- **What to do**
Scan the records that follow, and whenever a line has the word "Implementation", copy it.

- **Input**
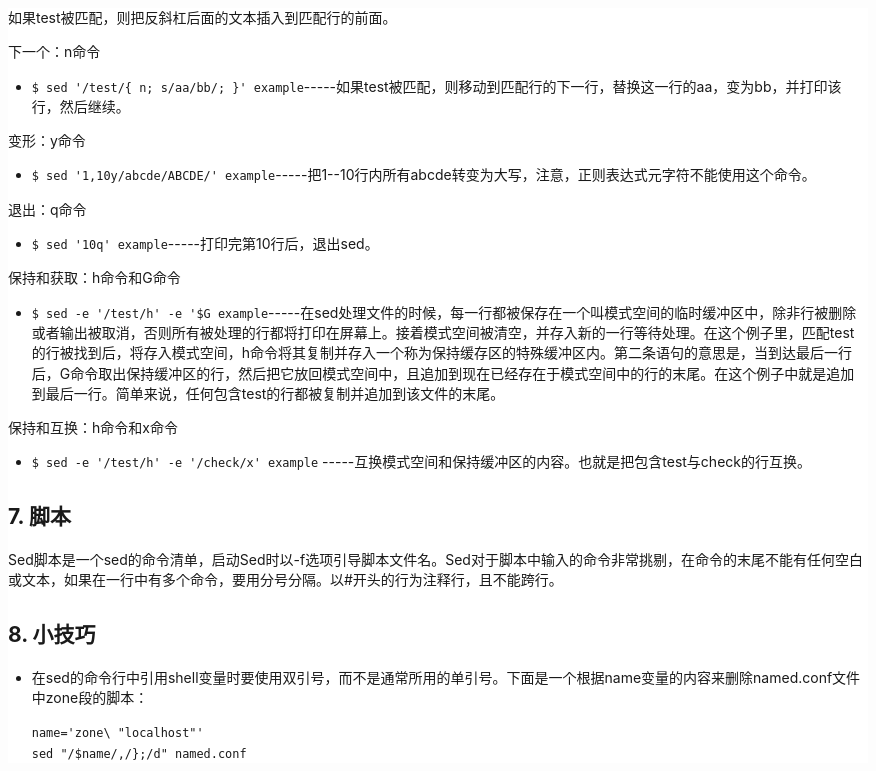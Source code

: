 如果test被匹配，则把反斜杠后面的文本插入到匹配行的前面。

下一个：n命令

*   `$ sed '/test/{ n; s/aa/bb/; }' example`-----如果test被匹配，则移动到匹配行的下一行，替换这一行的aa，变为bb，并打印该行，然后继续。

变形：y命令

*   `$ sed '1,10y/abcde/ABCDE/' example`-----把1--10行内所有abcde转变为大写，注意，正则表达式元字符不能使用这个命令。

退出：q命令

*   `$ sed '10q' example`-----打印完第10行后，退出sed。

保持和获取：h命令和G命令

*   `$ sed -e '/test/h' -e '$G example`-----在sed处理文件的时候，每一行都被保存在一个叫模式空间的临时缓冲区中，除非行被删除或者输出被取消，否则所有被处理的行都将打印在屏幕上。接着模式空间被清空，并存入新的一行等待处理。在这个例子里，匹配test的行被找到后，将存入模式空间，h命令将其复制并存入一个称为保持缓存区的特殊缓冲区内。第二条语句的意思是，当到达最后一行后，G命令取出保持缓冲区的行，然后把它放回模式空间中，且追加到现在已经存在于模式空间中的行的末尾。在这个例子中就是追加到最后一行。简单来说，任何包含test的行都被复制并追加到该文件的末尾。

保持和互换：h命令和x命令

*   `$ sed -e '/test/h' -e '/check/x' example` -----互换模式空间和保持缓冲区的内容。也就是把包含test与check的行互换。

## 7\. 脚本

Sed脚本是一个sed的命令清单，启动Sed时以-f选项引导脚本文件名。Sed对于脚本中输入的命令非常挑剔，在命令的末尾不能有任何空白或文本，如果在一行中有多个命令，要用分号分隔。以#开头的行为注释行，且不能跨行。

## 8\. 小技巧

*   在sed的命令行中引用shell变量时要使用双引号，而不是通常所用的单引号。下面是一个根据name变量的内容来删除named.conf文件中zone段的脚本：

    ```
    name='zone\ "localhost"'
    sed "/$name/,/};/d" named.conf

    ```
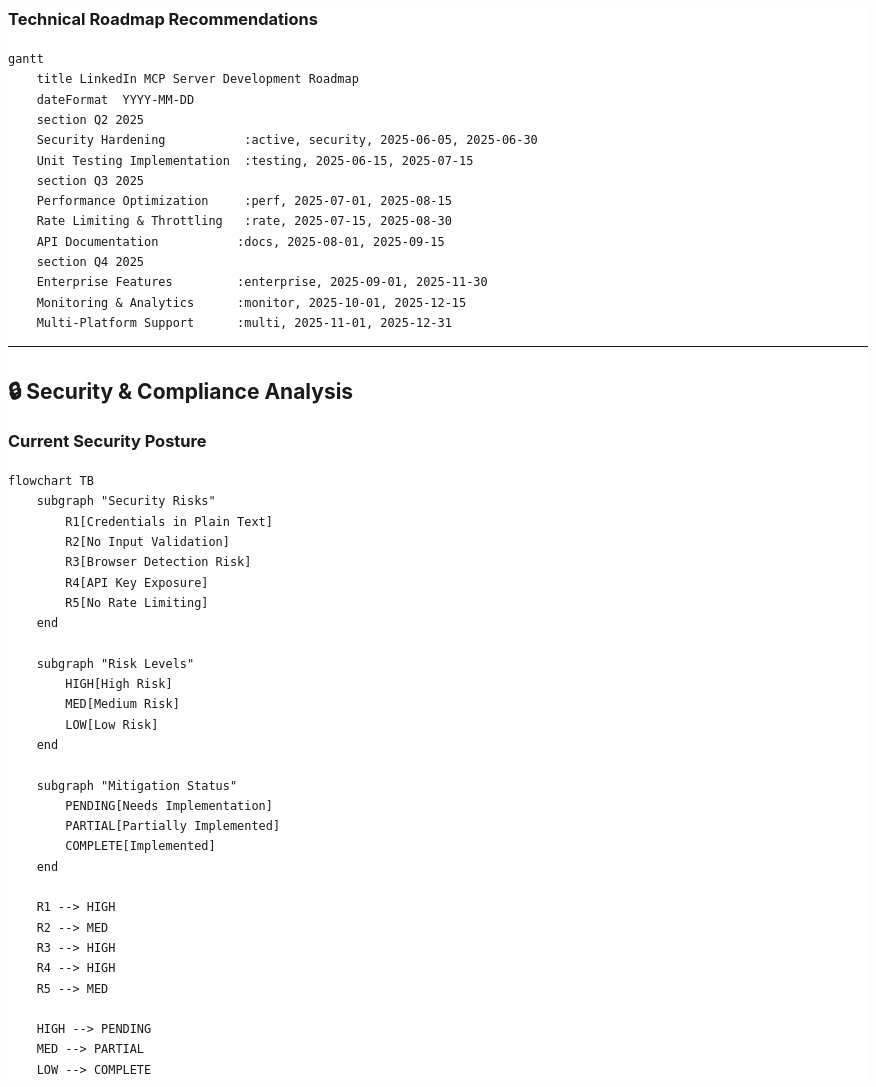 ### Technical Roadmap Recommendations

```mermaid
gantt
    title LinkedIn MCP Server Development Roadmap
    dateFormat  YYYY-MM-DD
    section Q2 2025
    Security Hardening           :active, security, 2025-06-05, 2025-06-30
    Unit Testing Implementation  :testing, 2025-06-15, 2025-07-15
    section Q3 2025
    Performance Optimization     :perf, 2025-07-01, 2025-08-15
    Rate Limiting & Throttling   :rate, 2025-07-15, 2025-08-30
    API Documentation           :docs, 2025-08-01, 2025-09-15
    section Q4 2025
    Enterprise Features         :enterprise, 2025-09-01, 2025-11-30
    Monitoring & Analytics      :monitor, 2025-10-01, 2025-12-15
    Multi-Platform Support      :multi, 2025-11-01, 2025-12-31
```

---

## 🔒 Security & Compliance Analysis

### Current Security Posture

```mermaid
flowchart TB
    subgraph "Security Risks"
        R1[Credentials in Plain Text]
        R2[No Input Validation]
        R3[Browser Detection Risk]
        R4[API Key Exposure]
        R5[No Rate Limiting]
    end
    
    subgraph "Risk Levels"
        HIGH[High Risk]
        MED[Medium Risk]
        LOW[Low Risk]
    end
    
    subgraph "Mitigation Status"
        PENDING[Needs Implementation]
        PARTIAL[Partially Implemented]
        COMPLETE[Implemented]
    end
    
    R1 --> HIGH
    R2 --> MED
    R3 --> HIGH
    R4 --> HIGH
    R5 --> MED
    
    HIGH --> PENDING
    MED --> PARTIAL
    LOW --> COMPLETE
```

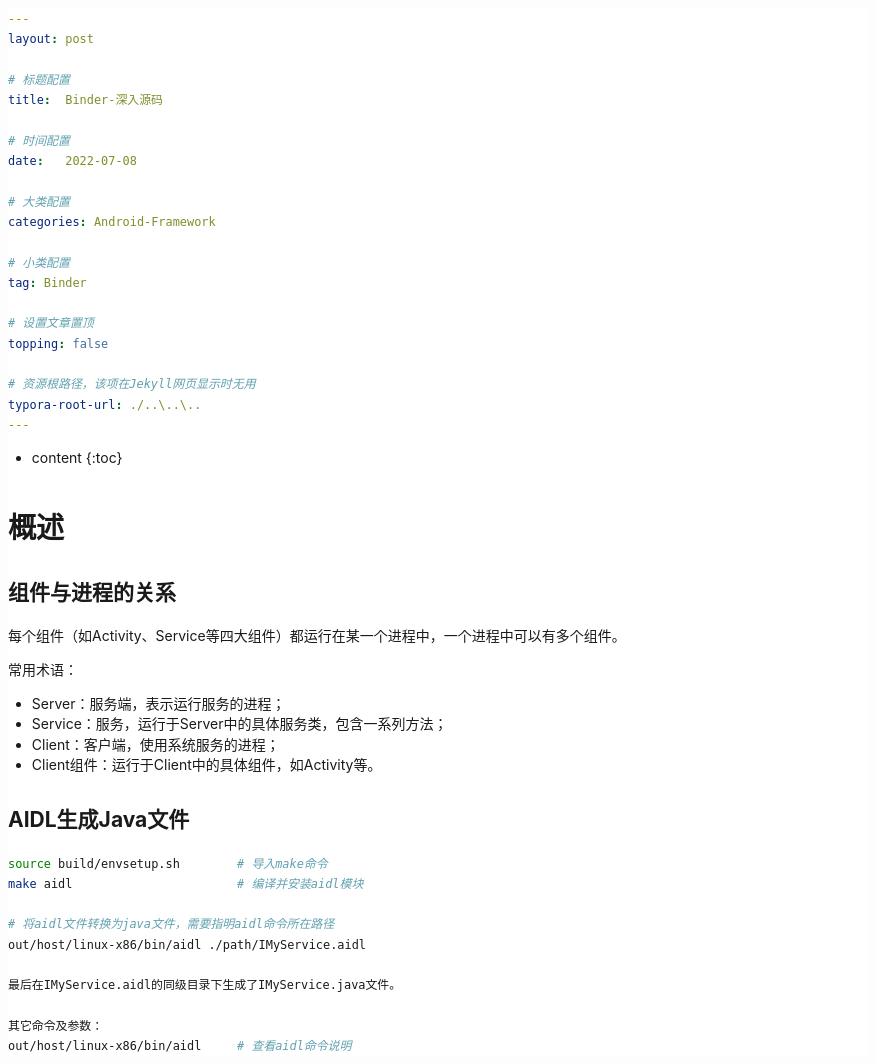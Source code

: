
 ```yaml
---
layout: post

# 标题配置
title:  Binder-深入源码

# 时间配置
date:   2022-07-08

# 大类配置
categories: Android-Framework

# 小类配置
tag: Binder

# 设置文章置顶
topping: false

# 资源根路径，该项在Jekyll网页显示时无用
typora-root-url: ./..\..\..
---
```


* content
{:toc}


# 概述

 

## 组件与进程的关系

每个组件（如Activity、Service等四大组件）都运行在某一个进程中，一个进程中可以有多个组件。

常用术语：

- Server：服务端，表示运行服务的进程；
- Service：服务，运行于Server中的具体服务类，包含一系列方法；
- Client：客户端，使用系统服务的进程；
- Client组件：运行于Client中的具体组件，如Activity等。

## AIDL生成Java文件

```sh
source build/envsetup.sh		# 导入make命令
make aidl						# 编译并安装aidl模块

# 将aidl文件转换为java文件，需要指明aidl命令所在路径
out/host/linux-x86/bin/aidl ./path/IMyService.aidl 

最后在IMyService.aidl的同级目录下生成了IMyService.java文件。

其它命令及参数：
out/host/linux-x86/bin/aidl		# 查看aidl命令说明
```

- **Completed task**
    Unit Testing Implementation  :testing, 2025-06-15, 2025-07-15
        PENDING[Needs Implementation]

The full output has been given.